> _Document images with source code_
▽

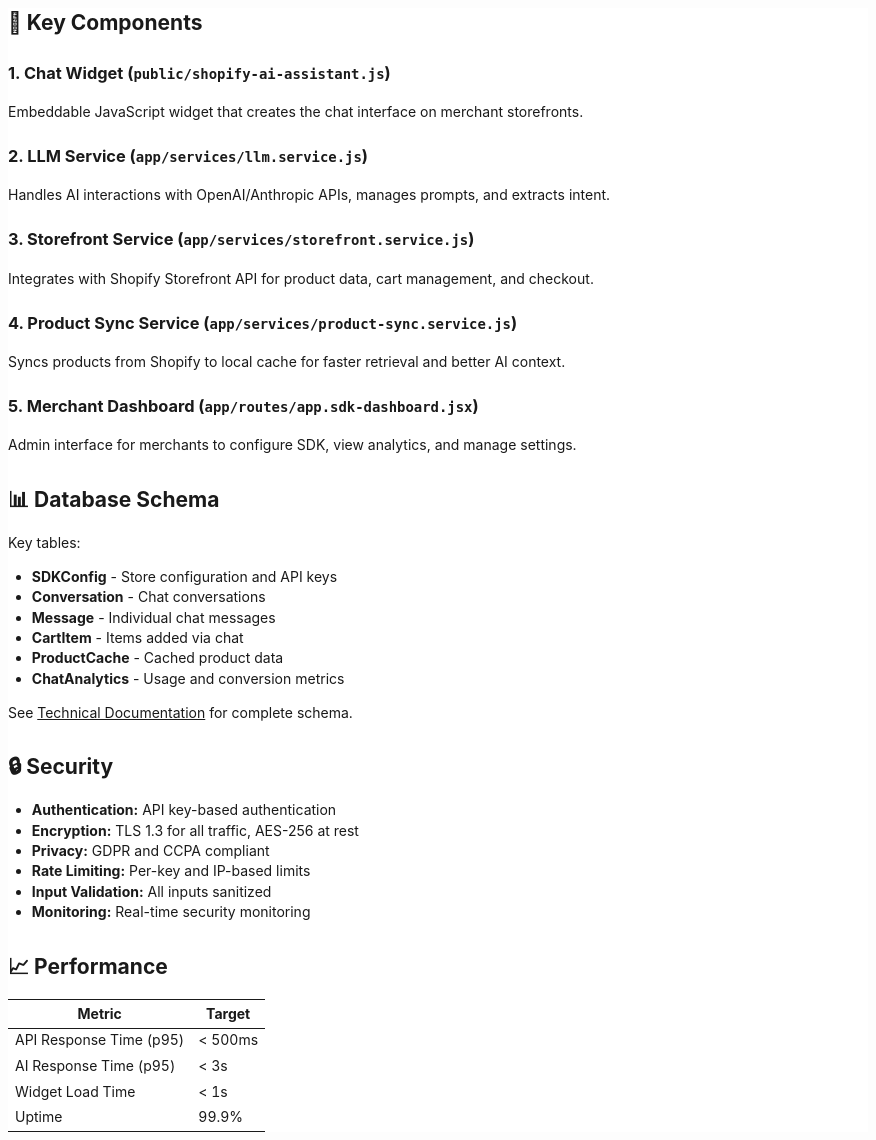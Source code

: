 ## 🔑 Key Components

### 1. Chat Widget (`public/shopify-ai-assistant.js`)
Embeddable JavaScript widget that creates the chat interface on merchant storefronts.

### 2. LLM Service (`app/services/llm.service.js`)
Handles AI interactions with OpenAI/Anthropic APIs, manages prompts, and extracts intent.

### 3. Storefront Service (`app/services/storefront.service.js`)
Integrates with Shopify Storefront API for product data, cart management, and checkout.

### 4. Product Sync Service (`app/services/product-sync.service.js`)
Syncs products from Shopify to local cache for faster retrieval and better AI context.

### 5. Merchant Dashboard (`app/routes/app.sdk-dashboard.jsx`)
Admin interface for merchants to configure SDK, view analytics, and manage settings.

## 📊 Database Schema

Key tables:
- **SDKConfig** - Store configuration and API keys
- **Conversation** - Chat conversations
- **Message** - Individual chat messages
- **CartItem** - Items added via chat
- **ProductCache** - Cached product data
- **ChatAnalytics** - Usage and conversion metrics

See [Technical Documentation](./TECHNICAL_DOCUMENTATION.md#database-schema) for complete schema.

## 🔒 Security

- **Authentication:** API key-based authentication
- **Encryption:** TLS 1.3 for all traffic, AES-256 at rest
- **Privacy:** GDPR and CCPA compliant
- **Rate Limiting:** Per-key and IP-based limits
- **Input Validation:** All inputs sanitized
- **Monitoring:** Real-time security monitoring

## 📈 Performance

| Metric | Target |
|--------|--------|
| API Response Time (p95) | < 500ms |
| AI Response Time (p95) | < 3s |
| Widget Load Time | < 1s |
| Uptime | 99.9% |

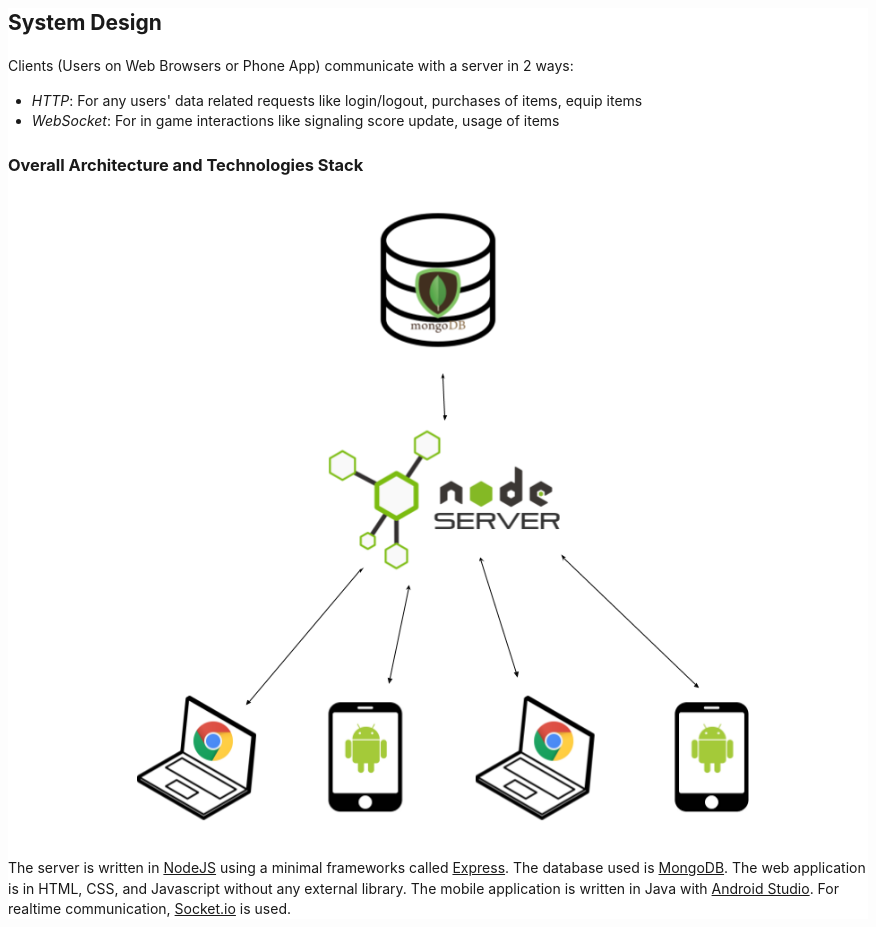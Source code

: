 ## System Design

Clients (Users on Web Browsers or Phone App) communicate 
with a server in 2 ways:
- *HTTP*: For any users' data related requests like 
login/logout, purchases of items, equip items
- *WebSocket*: For in game interactions like signaling score 
update, usage of items

### Overall Architecture and Technologies Stack

![Overall Model](/documentation/images/overallmodel.png)

The server is written in [NodeJS](https://nodejs.org/) using 
a minimal frameworks called 
[Express](https://expressjs.com/).
The database used is [MongoDB](https://www.mongodb.com/).
The web application is in HTML, CSS, and Javascript without 
any external library. The mobile application is written in 
Java with [Android Studio](https://developer.android.com/studio/index.html).
For  realtime communication, [Socket.io](https://socket.io/)
is used.
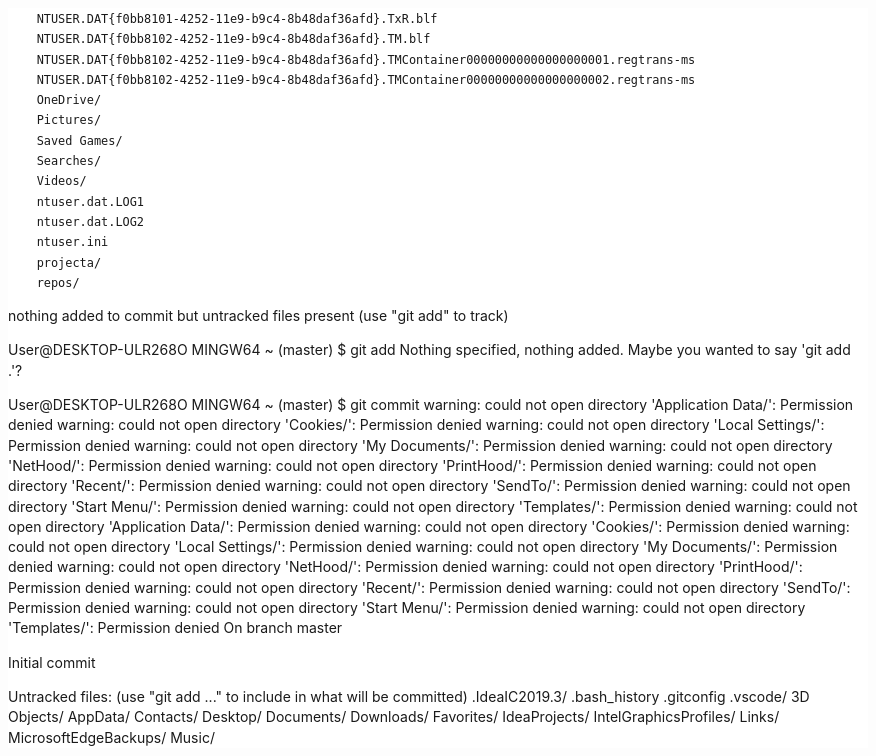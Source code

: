         NTUSER.DAT{f0bb8101-4252-11e9-b9c4-8b48daf36afd}.TxR.blf
        NTUSER.DAT{f0bb8102-4252-11e9-b9c4-8b48daf36afd}.TM.blf
        NTUSER.DAT{f0bb8102-4252-11e9-b9c4-8b48daf36afd}.TMContainer00000000000000000001.regtrans-ms
        NTUSER.DAT{f0bb8102-4252-11e9-b9c4-8b48daf36afd}.TMContainer00000000000000000002.regtrans-ms
        OneDrive/
        Pictures/
        Saved Games/
        Searches/
        Videos/
        ntuser.dat.LOG1
        ntuser.dat.LOG2
        ntuser.ini
        projecta/
        repos/

nothing added to commit but untracked files present (use "git add" to track)

User@DESKTOP-ULR268O MINGW64 ~ (master)
$ git add
Nothing specified, nothing added.
Maybe you wanted to say 'git add .'?

User@DESKTOP-ULR268O MINGW64 ~ (master)
$ git commit
warning: could not open directory 'Application Data/': Permission denied
warning: could not open directory 'Cookies/': Permission denied
warning: could not open directory 'Local Settings/': Permission denied
warning: could not open directory 'My Documents/': Permission denied
warning: could not open directory 'NetHood/': Permission denied
warning: could not open directory 'PrintHood/': Permission denied
warning: could not open directory 'Recent/': Permission denied
warning: could not open directory 'SendTo/': Permission denied
warning: could not open directory 'Start Menu/': Permission denied
warning: could not open directory 'Templates/': Permission denied
warning: could not open directory 'Application Data/': Permission denied
warning: could not open directory 'Cookies/': Permission denied
warning: could not open directory 'Local Settings/': Permission denied
warning: could not open directory 'My Documents/': Permission denied
warning: could not open directory 'NetHood/': Permission denied
warning: could not open directory 'PrintHood/': Permission denied
warning: could not open directory 'Recent/': Permission denied
warning: could not open directory 'SendTo/': Permission denied
warning: could not open directory 'Start Menu/': Permission denied
warning: could not open directory 'Templates/': Permission denied
On branch master

Initial commit

Untracked files:
  (use "git add <file>..." to include in what will be committed)
        .IdeaIC2019.3/
        .bash_history
        .gitconfig
        .vscode/
        3D Objects/
        AppData/
        Contacts/
        Desktop/
        Documents/
        Downloads/
        Favorites/
        IdeaProjects/
        IntelGraphicsProfiles/
        Links/
        MicrosoftEdgeBackups/
        Music/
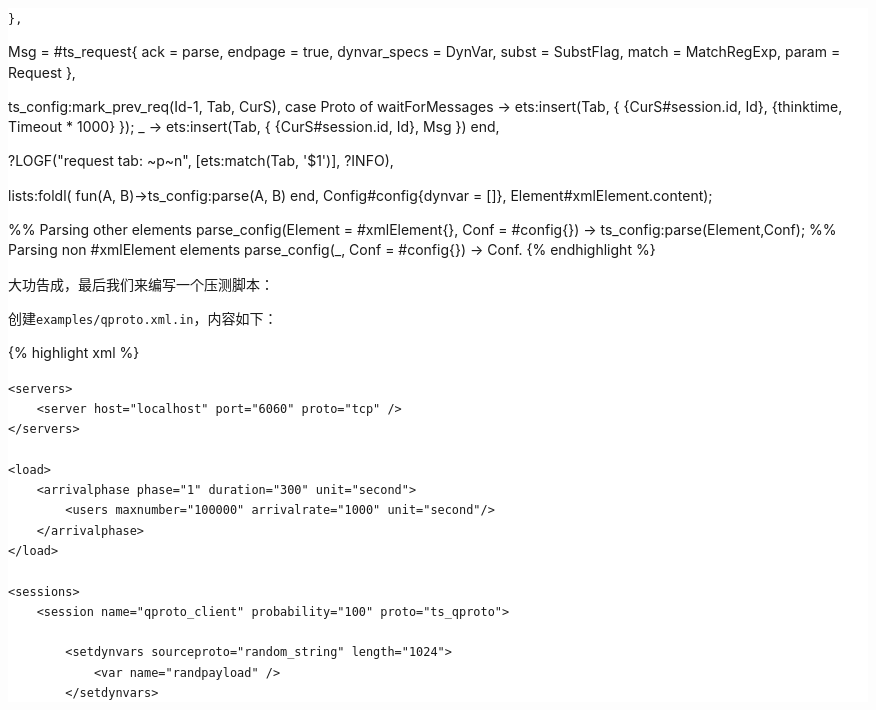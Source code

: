     },

  Msg =
    #ts_request{
      ack = parse,
      endpage = true,
      dynvar_specs  = DynVar,
      subst   = SubstFlag,
      match   = MatchRegExp,
      param   = Request
    },

  ts_config:mark_prev_req(Id-1, Tab, CurS),
  case Proto of
    waitForMessages ->
      ets:insert(Tab, { 
          {CurS#session.id, Id}, 
          {thinktime, Timeout * 1000}
        });
    _ ->
      ets:insert(Tab, {
          {CurS#session.id, Id}, 
          Msg 
        })
  end,

  ?LOGF("request tab: ~p~n", [ets:match(Tab, '$1')], ?INFO),

  lists:foldl( fun(A, B)->ts_config:parse(A, B) end,
    Config#config{dynvar = []},
    Element#xmlElement.content);

%% Parsing other elements
parse_config(Element = #xmlElement{}, Conf = #config{}) ->
  ts_config:parse(Element,Conf);
%% Parsing non #xmlElement elements
parse_config(_, Conf = #config{}) ->
  Conf.
{% endhighlight %}

大功告成，最后我们来编写一个压测脚本：

创建`examples/qproto.xml.in`，内容如下：

{% highlight xml %}
<?xml version="1.0"?>
<!DOCTYPE tsung SYSTEM "@prefix@/share/@PACKAGE_NAME@/@DTD@">
<tsung loglevel="debug" dumptraffic="true" version="1.0">
    <clients>
        <client host="localhost" maxusers="100000" cpu="4" weight="8"/>
    </clients>

    <servers>
        <server host="localhost" port="6060" proto="tcp" />
    </servers>

    <load>
        <arrivalphase phase="1" duration="300" unit="second">
            <users maxnumber="100000" arrivalrate="1000" unit="second"/>
        </arrivalphase>
    </load>

    <sessions>
        <session name="qproto_client" probability="100" proto="ts_qproto">

            <setdynvars sourceproto="random_string" length="1024">
                <var name="randpayload" />
            </setdynvars>
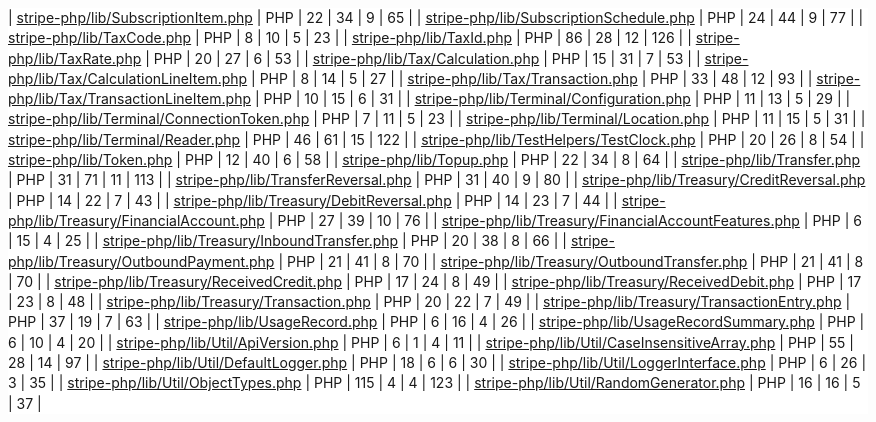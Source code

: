 | [stripe-php/lib/SubscriptionItem.php](/stripe-php/lib/SubscriptionItem.php) | PHP | 22 | 34 | 9 | 65 |
| [stripe-php/lib/SubscriptionSchedule.php](/stripe-php/lib/SubscriptionSchedule.php) | PHP | 24 | 44 | 9 | 77 |
| [stripe-php/lib/TaxCode.php](/stripe-php/lib/TaxCode.php) | PHP | 8 | 10 | 5 | 23 |
| [stripe-php/lib/TaxId.php](/stripe-php/lib/TaxId.php) | PHP | 86 | 28 | 12 | 126 |
| [stripe-php/lib/TaxRate.php](/stripe-php/lib/TaxRate.php) | PHP | 20 | 27 | 6 | 53 |
| [stripe-php/lib/Tax/Calculation.php](/stripe-php/lib/Tax/Calculation.php) | PHP | 15 | 31 | 7 | 53 |
| [stripe-php/lib/Tax/CalculationLineItem.php](/stripe-php/lib/Tax/CalculationLineItem.php) | PHP | 8 | 14 | 5 | 27 |
| [stripe-php/lib/Tax/Transaction.php](/stripe-php/lib/Tax/Transaction.php) | PHP | 33 | 48 | 12 | 93 |
| [stripe-php/lib/Tax/TransactionLineItem.php](/stripe-php/lib/Tax/TransactionLineItem.php) | PHP | 10 | 15 | 6 | 31 |
| [stripe-php/lib/Terminal/Configuration.php](/stripe-php/lib/Terminal/Configuration.php) | PHP | 11 | 13 | 5 | 29 |
| [stripe-php/lib/Terminal/ConnectionToken.php](/stripe-php/lib/Terminal/ConnectionToken.php) | PHP | 7 | 11 | 5 | 23 |
| [stripe-php/lib/Terminal/Location.php](/stripe-php/lib/Terminal/Location.php) | PHP | 11 | 15 | 5 | 31 |
| [stripe-php/lib/Terminal/Reader.php](/stripe-php/lib/Terminal/Reader.php) | PHP | 46 | 61 | 15 | 122 |
| [stripe-php/lib/TestHelpers/TestClock.php](/stripe-php/lib/TestHelpers/TestClock.php) | PHP | 20 | 26 | 8 | 54 |
| [stripe-php/lib/Token.php](/stripe-php/lib/Token.php) | PHP | 12 | 40 | 6 | 58 |
| [stripe-php/lib/Topup.php](/stripe-php/lib/Topup.php) | PHP | 22 | 34 | 8 | 64 |
| [stripe-php/lib/Transfer.php](/stripe-php/lib/Transfer.php) | PHP | 31 | 71 | 11 | 113 |
| [stripe-php/lib/TransferReversal.php](/stripe-php/lib/TransferReversal.php) | PHP | 31 | 40 | 9 | 80 |
| [stripe-php/lib/Treasury/CreditReversal.php](/stripe-php/lib/Treasury/CreditReversal.php) | PHP | 14 | 22 | 7 | 43 |
| [stripe-php/lib/Treasury/DebitReversal.php](/stripe-php/lib/Treasury/DebitReversal.php) | PHP | 14 | 23 | 7 | 44 |
| [stripe-php/lib/Treasury/FinancialAccount.php](/stripe-php/lib/Treasury/FinancialAccount.php) | PHP | 27 | 39 | 10 | 76 |
| [stripe-php/lib/Treasury/FinancialAccountFeatures.php](/stripe-php/lib/Treasury/FinancialAccountFeatures.php) | PHP | 6 | 15 | 4 | 25 |
| [stripe-php/lib/Treasury/InboundTransfer.php](/stripe-php/lib/Treasury/InboundTransfer.php) | PHP | 20 | 38 | 8 | 66 |
| [stripe-php/lib/Treasury/OutboundPayment.php](/stripe-php/lib/Treasury/OutboundPayment.php) | PHP | 21 | 41 | 8 | 70 |
| [stripe-php/lib/Treasury/OutboundTransfer.php](/stripe-php/lib/Treasury/OutboundTransfer.php) | PHP | 21 | 41 | 8 | 70 |
| [stripe-php/lib/Treasury/ReceivedCredit.php](/stripe-php/lib/Treasury/ReceivedCredit.php) | PHP | 17 | 24 | 8 | 49 |
| [stripe-php/lib/Treasury/ReceivedDebit.php](/stripe-php/lib/Treasury/ReceivedDebit.php) | PHP | 17 | 23 | 8 | 48 |
| [stripe-php/lib/Treasury/Transaction.php](/stripe-php/lib/Treasury/Transaction.php) | PHP | 20 | 22 | 7 | 49 |
| [stripe-php/lib/Treasury/TransactionEntry.php](/stripe-php/lib/Treasury/TransactionEntry.php) | PHP | 37 | 19 | 7 | 63 |
| [stripe-php/lib/UsageRecord.php](/stripe-php/lib/UsageRecord.php) | PHP | 6 | 16 | 4 | 26 |
| [stripe-php/lib/UsageRecordSummary.php](/stripe-php/lib/UsageRecordSummary.php) | PHP | 6 | 10 | 4 | 20 |
| [stripe-php/lib/Util/ApiVersion.php](/stripe-php/lib/Util/ApiVersion.php) | PHP | 6 | 1 | 4 | 11 |
| [stripe-php/lib/Util/CaseInsensitiveArray.php](/stripe-php/lib/Util/CaseInsensitiveArray.php) | PHP | 55 | 28 | 14 | 97 |
| [stripe-php/lib/Util/DefaultLogger.php](/stripe-php/lib/Util/DefaultLogger.php) | PHP | 18 | 6 | 6 | 30 |
| [stripe-php/lib/Util/LoggerInterface.php](/stripe-php/lib/Util/LoggerInterface.php) | PHP | 6 | 26 | 3 | 35 |
| [stripe-php/lib/Util/ObjectTypes.php](/stripe-php/lib/Util/ObjectTypes.php) | PHP | 115 | 4 | 4 | 123 |
| [stripe-php/lib/Util/RandomGenerator.php](/stripe-php/lib/Util/RandomGenerator.php) | PHP | 16 | 16 | 5 | 37 |
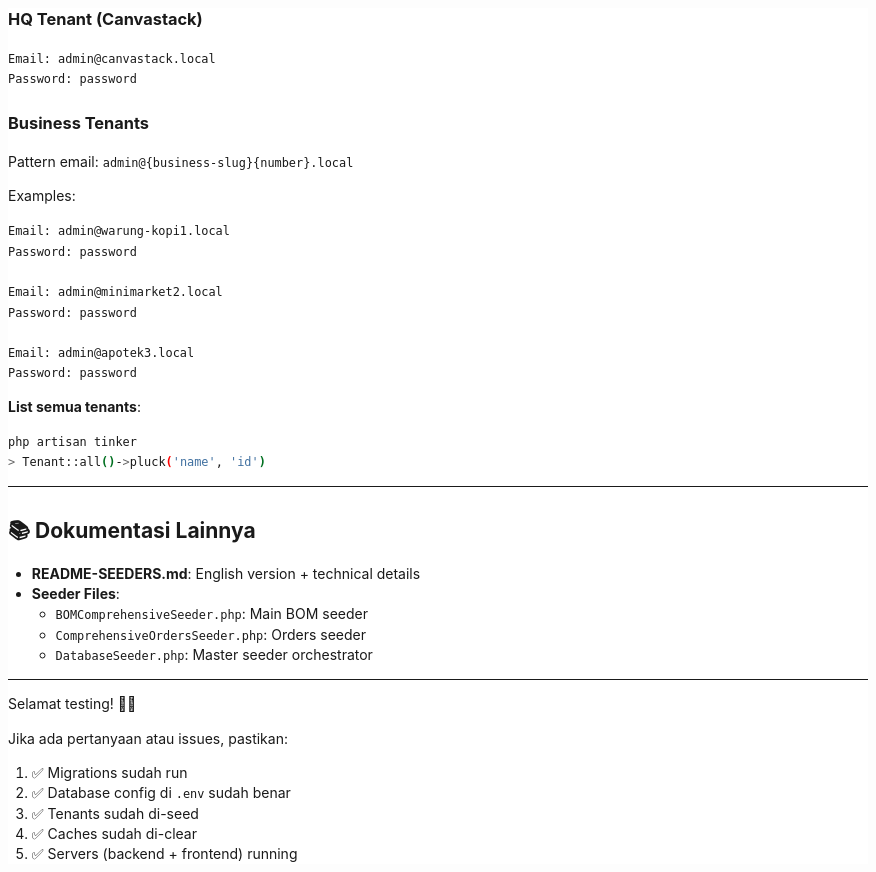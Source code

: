 ### **HQ Tenant (Canvastack)**
```
Email: admin@canvastack.local
Password: password
```

### **Business Tenants**
Pattern email: `admin@{business-slug}{number}.local`

Examples:
```
Email: admin@warung-kopi1.local
Password: password

Email: admin@minimarket2.local
Password: password

Email: admin@apotek3.local
Password: password
```

**List semua tenants**:
```bash
php artisan tinker
> Tenant::all()->pluck('name', 'id')
```

---

## 📚 Dokumentasi Lainnya

- **README-SEEDERS.md**: English version + technical details
- **Seeder Files**:
  - `BOMComprehensiveSeeder.php`: Main BOM seeder
  - `ComprehensiveOrdersSeeder.php`: Orders seeder
  - `DatabaseSeeder.php`: Master seeder orchestrator

---

Selamat testing! 🚀🌱

Jika ada pertanyaan atau issues, pastikan:
1. ✅ Migrations sudah run
2. ✅ Database config di `.env` sudah benar
3. ✅ Tenants sudah di-seed
4. ✅ Caches sudah di-clear
5. ✅ Servers (backend + frontend) running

△

> _What you need to do_
Set down the records above word for word, from the first line through the line containing "### Overall Architecture", both included; leave out the pictures.

> _Solution_
Source code

: ## 🔑 Key Components

### 1. Chat Widget (`public/shopify-ai-assistant.js`)
Embeddable JavaScript widget that creates the chat interface on merchant storefronts.

### 2. LLM Service (`app/services/llm.service.js`)
Handles AI interactions with OpenAI/Anthropic APIs, manages prompts, and extracts intent.

### 3. Storefront Service (`app/services/storefront.service.js`)
Integrates with Shopify Storefront API for product data, cart management, and checkout.

### 4. Product Sync Service (`app/services/product-sync.service.js`)
Syncs products from Shopify to local cache for faster retrieval and better AI context.

### 5. Merchant Dashboard (`app/routes/app.sdk-dashboard.jsx`)
Admin interface for merchants to configure SDK, view analytics, and manage settings.

## 📊 Database Schema

Key tables:
- **SDKConfig** - Store configuration and API keys
- **Conversation** - Chat conversations
- **Message** - Individual chat messages
- **CartItem** - Items added via chat
- **ProductCache** - Cached product data
- **ChatAnalytics** - Usage and conversion metrics

See [Technical Documentation](./TECHNICAL_DOCUMENTATION.md#database-schema) for complete schema.

## 🔒 Security

- **Authentication:** API key-based authentication
- **Encryption:** TLS 1.3 for all traffic, AES-256 at rest
- **Privacy:** GDPR and CCPA compliant
- **Rate Limiting:** Per-key and IP-based limits
- **Input Validation:** All inputs sanitized
- **Monitoring:** Real-time security monitoring

## 📈 Performance

| Metric | Target |
|--------|--------|
| API Response Time (p95) | < 500ms |
| AI Response Time (p95) | < 3s |
| Widget Load Time | < 1s |
| Uptime | 99.9% |

Source code

: ## System Design

Clients (Users on Web Browsers or Phone App) communicate 
with a server in 2 ways:
- *HTTP*: For any users' data related requests like 
login/logout, purchases of items, equip items
- *WebSocket*: For in game interactions like signaling score 
update, usage of items

### Overall Architecture and Technologies Stack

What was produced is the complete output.